Start of Block
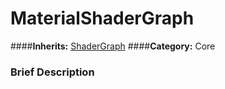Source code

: #  MaterialShaderGraph  
####**Inherits:** [ShaderGraph](class_shadergraph)
####**Category:** Core

###  Brief Description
End of Block
* [TASK INSTRUCTIONS] Would you reproduce the listing above in full and exactly, without its pictures?

* [ANSWER BOX]
Source code

: #  MaterialShaderGraph  
####**Inherits:** [ShaderGraph](class_shadergraph)
####**Category:** Core

###  Brief Description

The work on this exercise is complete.